На фоне «партийных ястребов» Луначарский выглядит голубем. Он не участвует в работе комиссии Троцкого, в которой огромную роль играют именно представители ГПУ, НКВД, Наркомата юстиции и ревтрибуналов. Его привлекают лишь к пропагандистской работе. Так, 22 марта на заседании Антирелигиозной комиссии в Агитпропотделе ЦК под руководством Е. М. Ярославского ему поручается написать при участии П. А. Красикова всего лишь одну листовку «Что такое секурялизация» из 10 намеченных.

Пройдет совсем немного времени, и большевикам придется признавать, что в ходе этой кампании было «наломано слишком много дров». На XIII съезде партии 31 мая 1924 г. по инициативе М. И. Калинина будет принята резолюция «О работе в деревне», в которой появятся такие положения: «Необходимо решительно ликвидировать какие бы то ни было попытки борьбы с религиозными предрассудками мерами административными вроде закрытия церквей, мечетей, синагог, молитвенных домов, костелов и т. п. Антирелигиозная пропаганда в деревне должна носить характер исключительно материалистического объяснения явлений природы и общественной жизни… Особо внимательно необходимо следить за тем, чтобы не оскорблять религиозного чувства верующего, победа над которым может быть достигнута только очень длительной, на годы и десятки лет рассчитанной работой просвещения»[324].
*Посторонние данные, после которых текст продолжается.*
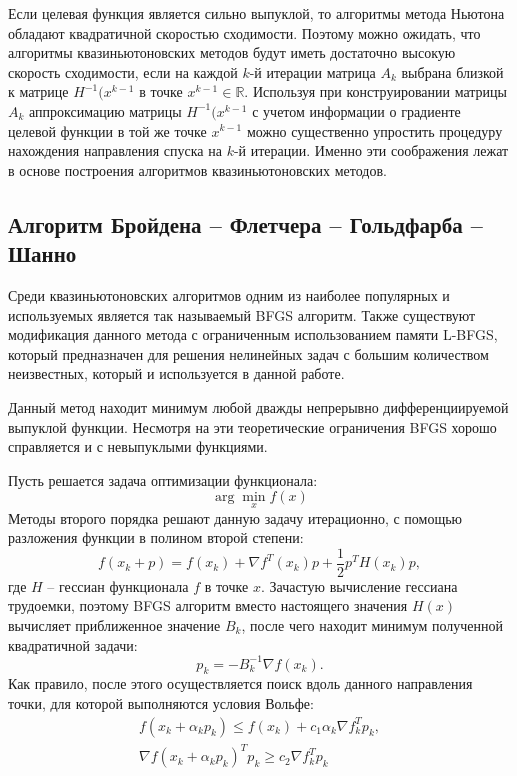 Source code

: Если целевая функция является сильно выпуклой, то алгоритмы метода Ньютона 
обладают квадратичной скоростью сходимости. Поэтому можно ожидать, что 
алгоритмы квазиньютоновских методов будут иметь достаточно высокую скорость 
сходимости, если на каждой \( k \)-й итерации матрица \( A_k \) выбрана 
близкой к матрице \( H^{-1}(x^{k-1} \) в точке \( x^{k-1} \in \mathbb{R} \). 
Используя при конструировании матрицы \( A_k \) аппроксимацию матрицы 
\( H^{-1}(x^{k-1} \) с учетом информации о градиенте целевой функции в той же 
точке \( x^{k-1} \) можно существенно упростить процедуру нахождения 
направления спуска на \( k \)-й итерации. Именно эти соображения лежат в 
основе построения алгоритмов квазиньютоновских методов.\cite{bib:methods}

\subsection{Алгоритм Бройдена -- Флетчера -- Гольдфарба -- Шанно}

Среди квазиньютоновских алгоритмов одним из наиболее популярных и используемых 
является так называемый BFGS алгоритм. Также существуют модификация данного 
метода с ограниченным использованием памяти L-BFGS, который предназначен для 
решения нелинейных задач с большим количеством неизвестных, который и 
используется в данной работе.

Данный метод находит минимум любой дважды непрерывно дифференциируемой 
выпуклой функции. Несмотря на эти теоретические ограничения BFGS хорошо 
справляется и с невыпуклыми функциями.

Пусть решается задача оптимизации функционала:
\[ 
    \arg\min_x f(x) 
\]
Методы второго порядка решают данную задачу итерационно, с помощью разложения 
функции в полином второй степени:
\[ 
    f(x_k + p) = f(x_k) + \nabla f^T(x_k) p + \frac{1}{2} p^T H(x_k) p, 
\]
где \( H \) -- гессиан функционала \( f \) в точке \( x \). Зачастую 
вычисление гессиана трудоемки, поэтому BFGS алгоритм вместо настоящего 
значения \( H(x) \) вычисляет приближенное значение \( B_k \), после чего 
находит минимум полученной квадратичной задачи:
\[ 
    p_k = - B_k^{-1}\nabla f(x_k). 
\]
Как правило, после этого осуществляется поиск вдоль данного направления точки, 
для которой выполняются условия Вольфе:
\begin{gather}
    f(x_k + \alpha_k p_k) \leq f(x_k) + c_1 \alpha_k \nabla f_k^T p_k, 
    \nonumber \\
    \nabla f(x_k + \alpha_k p_k)^T p_k \geq c_2 \nabla f_k^T p_k
    \label{eq:wolfe}
\end{gather}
Смерть Ленина и утрата Троцким прежнего влияния не могли не привести к смягчению антирелигиозной истерии в стране, что сказалось в том числе на освобождении патриарха Тихона, выразившего лояльность к Советской власти, прекращении против него уголовного дела, легализации деятельности «тихоновцев» наряду с обновленцами, пытавшимися, но безуспешно, захватить полное управление церковью. Тогда по стране прокатилась волна возвращения обновленческих священников в патриаршую церковь, ведь еще в июле 1922 г. до 70 % приходов пошли за обновленцами.
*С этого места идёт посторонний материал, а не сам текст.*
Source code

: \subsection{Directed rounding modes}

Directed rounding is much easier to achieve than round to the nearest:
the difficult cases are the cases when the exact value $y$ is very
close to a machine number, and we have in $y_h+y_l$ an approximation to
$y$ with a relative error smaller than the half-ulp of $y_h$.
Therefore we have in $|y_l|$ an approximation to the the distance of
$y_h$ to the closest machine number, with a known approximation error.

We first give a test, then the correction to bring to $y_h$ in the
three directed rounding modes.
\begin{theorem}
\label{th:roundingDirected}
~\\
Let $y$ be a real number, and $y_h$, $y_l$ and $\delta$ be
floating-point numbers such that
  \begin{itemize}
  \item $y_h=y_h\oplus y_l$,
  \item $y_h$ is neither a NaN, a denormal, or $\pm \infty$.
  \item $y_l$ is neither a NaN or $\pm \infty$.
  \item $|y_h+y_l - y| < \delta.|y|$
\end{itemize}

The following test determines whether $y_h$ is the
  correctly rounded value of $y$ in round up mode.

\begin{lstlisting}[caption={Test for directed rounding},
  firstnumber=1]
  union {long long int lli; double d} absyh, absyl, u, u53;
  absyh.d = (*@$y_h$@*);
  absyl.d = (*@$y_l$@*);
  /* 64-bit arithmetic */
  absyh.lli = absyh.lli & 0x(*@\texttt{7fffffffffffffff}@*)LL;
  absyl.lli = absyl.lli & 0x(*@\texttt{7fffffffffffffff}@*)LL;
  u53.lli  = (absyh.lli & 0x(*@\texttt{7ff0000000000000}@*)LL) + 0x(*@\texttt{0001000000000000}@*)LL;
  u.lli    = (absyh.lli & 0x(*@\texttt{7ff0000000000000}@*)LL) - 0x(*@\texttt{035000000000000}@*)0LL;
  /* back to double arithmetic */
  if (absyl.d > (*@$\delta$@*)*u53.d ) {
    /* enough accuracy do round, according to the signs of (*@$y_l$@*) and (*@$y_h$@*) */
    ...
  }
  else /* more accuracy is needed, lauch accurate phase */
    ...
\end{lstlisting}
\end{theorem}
В духе подобного смягчения, считая антирелигиозную пропаганду частью просветительской работы, в Наркомпросе придумали даже такой принцип, как «безрелигиозное воспитание», которое в методическом письме Наркомпроса 1925 г. трактовалось как отсутствие «грубой» атеистической работы, когда «никакого особенного внедрения антирелигиозности в душу ребенка совершенно не нужно… Надо на место веры в бога ставить веру в науку и машину… Метод воинствующего безбожия должен быть совершенно устранен, надо отказаться от насмешек и издевательства над верой своих отцов».